◆ What the task requires:
Once you have read the entries below, repeat all of them exactly.
═══ Task inputs ═══
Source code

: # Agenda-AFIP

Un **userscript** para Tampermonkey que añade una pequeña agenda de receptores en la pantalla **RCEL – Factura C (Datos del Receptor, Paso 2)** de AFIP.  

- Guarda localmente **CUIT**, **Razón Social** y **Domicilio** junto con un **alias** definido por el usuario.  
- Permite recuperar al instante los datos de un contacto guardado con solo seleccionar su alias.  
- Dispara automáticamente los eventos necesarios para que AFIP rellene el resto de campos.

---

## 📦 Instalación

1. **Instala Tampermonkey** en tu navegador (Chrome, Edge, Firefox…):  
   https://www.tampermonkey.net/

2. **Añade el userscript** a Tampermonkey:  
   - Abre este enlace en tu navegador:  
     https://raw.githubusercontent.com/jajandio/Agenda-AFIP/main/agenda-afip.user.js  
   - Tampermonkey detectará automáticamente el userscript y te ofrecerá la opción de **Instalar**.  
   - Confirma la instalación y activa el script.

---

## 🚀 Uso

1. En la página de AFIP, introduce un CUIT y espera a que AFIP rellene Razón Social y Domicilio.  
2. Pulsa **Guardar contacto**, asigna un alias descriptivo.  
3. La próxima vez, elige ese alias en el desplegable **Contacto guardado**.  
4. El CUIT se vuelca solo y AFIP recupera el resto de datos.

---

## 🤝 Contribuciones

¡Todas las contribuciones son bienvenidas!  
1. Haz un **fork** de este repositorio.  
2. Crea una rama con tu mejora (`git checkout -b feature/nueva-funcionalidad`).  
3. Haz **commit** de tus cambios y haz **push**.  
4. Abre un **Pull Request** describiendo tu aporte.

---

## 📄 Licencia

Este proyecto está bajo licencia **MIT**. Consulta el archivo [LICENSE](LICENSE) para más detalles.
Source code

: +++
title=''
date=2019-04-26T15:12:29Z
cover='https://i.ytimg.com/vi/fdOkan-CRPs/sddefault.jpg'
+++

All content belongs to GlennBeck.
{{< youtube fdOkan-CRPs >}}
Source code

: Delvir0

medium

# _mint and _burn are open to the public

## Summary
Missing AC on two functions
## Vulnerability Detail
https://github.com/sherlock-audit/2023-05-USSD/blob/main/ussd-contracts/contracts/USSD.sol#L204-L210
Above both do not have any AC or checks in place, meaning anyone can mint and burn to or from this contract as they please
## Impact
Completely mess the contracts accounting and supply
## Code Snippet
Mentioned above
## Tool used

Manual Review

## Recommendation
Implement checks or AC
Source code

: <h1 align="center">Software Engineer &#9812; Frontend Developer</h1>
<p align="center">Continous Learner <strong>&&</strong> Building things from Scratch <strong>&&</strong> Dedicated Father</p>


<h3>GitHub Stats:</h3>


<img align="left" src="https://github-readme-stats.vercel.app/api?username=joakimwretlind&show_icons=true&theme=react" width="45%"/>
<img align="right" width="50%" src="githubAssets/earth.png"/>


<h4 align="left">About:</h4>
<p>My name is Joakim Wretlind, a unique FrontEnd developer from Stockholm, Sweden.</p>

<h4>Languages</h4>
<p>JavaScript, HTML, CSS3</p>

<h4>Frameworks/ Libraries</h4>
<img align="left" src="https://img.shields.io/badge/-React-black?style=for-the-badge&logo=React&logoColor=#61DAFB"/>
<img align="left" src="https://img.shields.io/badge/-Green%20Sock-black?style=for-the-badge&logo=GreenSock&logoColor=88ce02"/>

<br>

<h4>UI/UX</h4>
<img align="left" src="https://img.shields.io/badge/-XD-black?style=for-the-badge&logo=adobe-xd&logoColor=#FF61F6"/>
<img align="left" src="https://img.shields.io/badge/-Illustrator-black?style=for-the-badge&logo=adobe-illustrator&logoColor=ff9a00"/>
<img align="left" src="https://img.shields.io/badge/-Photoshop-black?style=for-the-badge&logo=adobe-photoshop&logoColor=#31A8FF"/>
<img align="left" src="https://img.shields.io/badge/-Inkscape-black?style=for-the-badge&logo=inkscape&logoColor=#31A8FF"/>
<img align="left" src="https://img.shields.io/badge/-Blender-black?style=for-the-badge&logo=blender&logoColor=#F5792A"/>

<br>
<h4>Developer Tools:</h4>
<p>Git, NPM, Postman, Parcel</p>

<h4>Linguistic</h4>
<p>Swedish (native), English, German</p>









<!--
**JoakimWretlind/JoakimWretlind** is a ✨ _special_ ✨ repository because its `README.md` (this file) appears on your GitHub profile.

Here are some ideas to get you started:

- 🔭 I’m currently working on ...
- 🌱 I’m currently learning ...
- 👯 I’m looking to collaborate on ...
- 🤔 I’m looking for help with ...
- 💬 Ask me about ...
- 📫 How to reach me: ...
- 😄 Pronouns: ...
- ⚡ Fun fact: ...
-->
═══
◆ Response area:
Source code

: # Agenda-AFIP

Un **userscript** para Tampermonkey que añade una pequeña agenda de receptores en la pantalla **RCEL – Factura C (Datos del Receptor, Paso 2)** de AFIP.  

- Guarda localmente **CUIT**, **Razón Social** y **Domicilio** junto con un **alias** definido por el usuario.  
- Permite recuperar al instante los datos de un contacto guardado con solo seleccionar su alias.  
- Dispara automáticamente los eventos necesarios para que AFIP rellene el resto de campos.

---

## 📦 Instalación

1. **Instala Tampermonkey** en tu navegador (Chrome, Edge, Firefox…):  
   https://www.tampermonkey.net/

2. **Añade el userscript** a Tampermonkey:  
   - Abre este enlace en tu navegador:  
     https://raw.githubusercontent.com/jajandio/Agenda-AFIP/main/agenda-afip.user.js  
   - Tampermonkey detectará automáticamente el userscript y te ofrecerá la opción de **Instalar**.  
   - Confirma la instalación y activa el script.

---

## 🚀 Uso

1. En la página de AFIP, introduce un CUIT y espera a que AFIP rellene Razón Social y Domicilio.  
2. Pulsa **Guardar contacto**, asigna un alias descriptivo.  
3. La próxima vez, elige ese alias en el desplegable **Contacto guardado**.  
4. El CUIT se vuelca solo y AFIP recupera el resto de datos.

---

## 🤝 Contribuciones

¡Todas las contribuciones son bienvenidas!  
1. Haz un **fork** de este repositorio.  
2. Crea una rama con tu mejora (`git checkout -b feature/nueva-funcionalidad`).  
3. Haz **commit** de tus cambios y haz **push**.  
4. Abre un **Pull Request** describiendo tu aporte.

---

## 📄 Licencia

Este proyecto está bajo licencia **MIT**. Consulta el archivo [LICENSE](LICENSE) para más detalles.
Source code

: +++
title=''
date=2019-04-26T15:12:29Z
cover='https://i.ytimg.com/vi/fdOkan-CRPs/sddefault.jpg'
+++

All content belongs to GlennBeck.
{{< youtube fdOkan-CRPs >}}
Source code

: Delvir0

medium

# _mint and _burn are open to the public

## Summary
Missing AC on two functions
## Vulnerability Detail
https://github.com/sherlock-audit/2023-05-USSD/blob/main/ussd-contracts/contracts/USSD.sol#L204-L210
Above both do not have any AC or checks in place, meaning anyone can mint and burn to or from this contract as they please
## Impact
Completely mess the contracts accounting and supply
## Code Snippet
Mentioned above
## Tool used

Manual Review

## Recommendation
Implement checks or AC
Source code

: <h1 align="center">Software Engineer &#9812; Frontend Developer</h1>
<p align="center">Continous Learner <strong>&&</strong> Building things from Scratch <strong>&&</strong> Dedicated Father</p>


<h3>GitHub Stats:</h3>


<img align="left" src="https://github-readme-stats.vercel.app/api?username=joakimwretlind&show_icons=true&theme=react" width="45%"/>
<img align="right" width="50%" src="githubAssets/earth.png"/>


<h4 align="left">About:</h4>
<p>My name is Joakim Wretlind, a unique FrontEnd developer from Stockholm, Sweden.</p>

<h4>Languages</h4>
<p>JavaScript, HTML, CSS3</p>

<h4>Frameworks/ Libraries</h4>
<img align="left" src="https://img.shields.io/badge/-React-black?style=for-the-badge&logo=React&logoColor=#61DAFB"/>
<img align="left" src="https://img.shields.io/badge/-Green%20Sock-black?style=for-the-badge&logo=GreenSock&logoColor=88ce02"/>

<br>

<h4>UI/UX</h4>
<img align="left" src="https://img.shields.io/badge/-XD-black?style=for-the-badge&logo=adobe-xd&logoColor=#FF61F6"/>
<img align="left" src="https://img.shields.io/badge/-Illustrator-black?style=for-the-badge&logo=adobe-illustrator&logoColor=ff9a00"/>
<img align="left" src="https://img.shields.io/badge/-Photoshop-black?style=for-the-badge&logo=adobe-photoshop&logoColor=#31A8FF"/>
<img align="left" src="https://img.shields.io/badge/-Inkscape-black?style=for-the-badge&logo=inkscape&logoColor=#31A8FF"/>
<img align="left" src="https://img.shields.io/badge/-Blender-black?style=for-the-badge&logo=blender&logoColor=#F5792A"/>

<br>
<h4>Developer Tools:</h4>
<p>Git, NPM, Postman, Parcel</p>

<h4>Linguistic</h4>
<p>Swedish (native), English, German</p>









<!--
**JoakimWretlind/JoakimWretlind** is a ✨ _special_ ✨ repository because its `README.md` (this file) appears on your GitHub profile.

Here are some ideas to get you started:

- 🔭 I’m currently working on ...
- 🌱 I’m currently learning ...
- 👯 I’m looking to collaborate on ...
- 🤔 I’m looking for help with ...
- 💬 Ask me about ...
- 📫 How to reach me: ...
- 😄 Pronouns: ...
- ⚡ Fun fact: ...
-->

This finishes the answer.